Stream of consciousness over. Is regulation the key? Does the nature of maths, profit and loss, or materials science really change that quickly? Does Newtonion physics and tolerances change that often? Nanotech, human/machine interfaces, quantum physics etc will face the same problems with ubiquitous usage. Sentient attackers and abstract esoteric sciences that few can exploit and realise the level of interconnectedness
April 23rd, 2008 at 2:47 pm
no; regulation is not the key.
April 27th, 2008 at 5:50 am
If my SLA’s are good enough DD, we win anyway as you know~
April 27th, 2008 at 6:31 pm
@SLAMAN, SLAs are important/key but some aren’t worth the paper they are written on. Interpretation can be a killer and are you getting something special or what you think you are getting.

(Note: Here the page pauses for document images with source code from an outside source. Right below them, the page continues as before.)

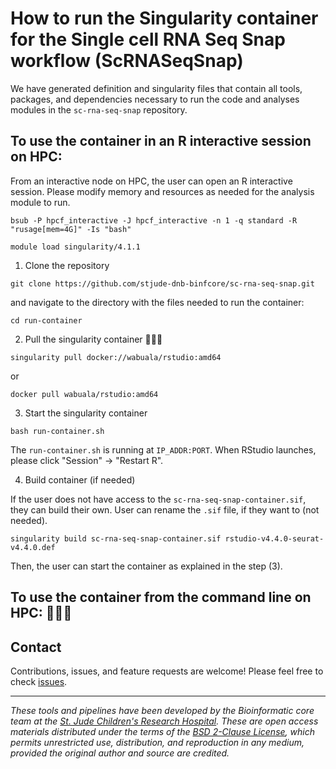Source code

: # How to run the Singularity container for the Single cell RNA Seq Snap workflow (ScRNASeqSnap)

We have generated definition and singularity files that contain all tools, packages, and dependencies necessary to run the code and analyses modules in the `sc-rna-seq-snap` repository. 


## To use the container in an R interactive session on HPC:

From an interactive node on HPC, the user can open an R interactive session. Please modify memory and resources as needed for the analysis module to run.
```
bsub -P hpcf_interactive -J hpcf_interactive -n 1 -q standard -R "rusage[mem=4G]" -Is "bash"
```

```
module load singularity/4.1.1
```


1. Clone the repository
```
git clone https://github.com/stjude-dnb-binfcore/sc-rna-seq-snap.git
```

and navigate to the directory with the files needed to run the container:
```
cd run-container
```


2. Pull the singularity container 🚧🚧🚧
```
singularity pull docker://wabuala/rstudio:amd64
```

or 

```
docker pull wabuala/rstudio:amd64
```



3. Start the singularity container
```
bash run-container.sh
```

The `run-container.sh` is running at `IP_ADDR:PORT`. When RStudio launches, please click "Session" -> "Restart R".


4. Build container (if needed)

If the user does not have access to the `sc-rna-seq-snap-container.sif`, they can build their own. 
User can rename the `.sif` file, if they want to (not needed).
```
singularity build sc-rna-seq-snap-container.sif rstudio-v4.4.0-seurat-v4.4.0.def
```

Then, the user can start the container as explained in the step (3).


## To use the container from the command line on HPC: 🚧🚧🚧






## Contact

Contributions, issues, and feature requests are welcome! Please feel free to check [issues](https://github.com/stjude-dnb-binfcore/sc-rna-seq-snap/issues).

---

*These tools and pipelines have been developed by the Bioinformatic core team at the [St. Jude Children's Research Hospital](https://www.stjude.org/). These are open access materials distributed under the terms of the [BSD 2-Clause License](https://opensource.org/license/bsd-2-clause), which permits unrestricted use, distribution, and reproduction in any medium, provided the original author and source are credited.*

Sad analogy :-): A while ago, McDonalds had an advertising campaign proudly stating their beef was “Export Quality”! Sounds great - it must be good if it’s export quality but gees, I’d be concerned if it wasn’t. What would we be eating if the rest of the world did think it good enough for their consumption?!
Now McDonalds tell us they “make” their burgers for us to order! What’s your interpretation of that? Mine is that that means they cook the meat first after you place your order and then when done, they add the rest of it to it. They don’t….they pull out pre-cooked patties from a tray in a warmer and stack it on bread etc. So their interpretation of making a burger is putting the pieces together. (Since this has started, most of the burgers I have had, have not tasted as fresh as ones you might fluke beforehand coming out of the kitchen).
Interpretation is key so while contracts may be in place to provide “security” - unless SLAs dive into details to ensure everyone agrees and has the same interpretation, you could end up worse than before.
@Silky - yeah…am probably pushing it to far but involvement has to be there in some form from the outset as you discuss.
@D2 and Silky - eventually regulation makes people do what they maybe should have been doing anyway. I haven’t seen any infosec focused regulation not improve things.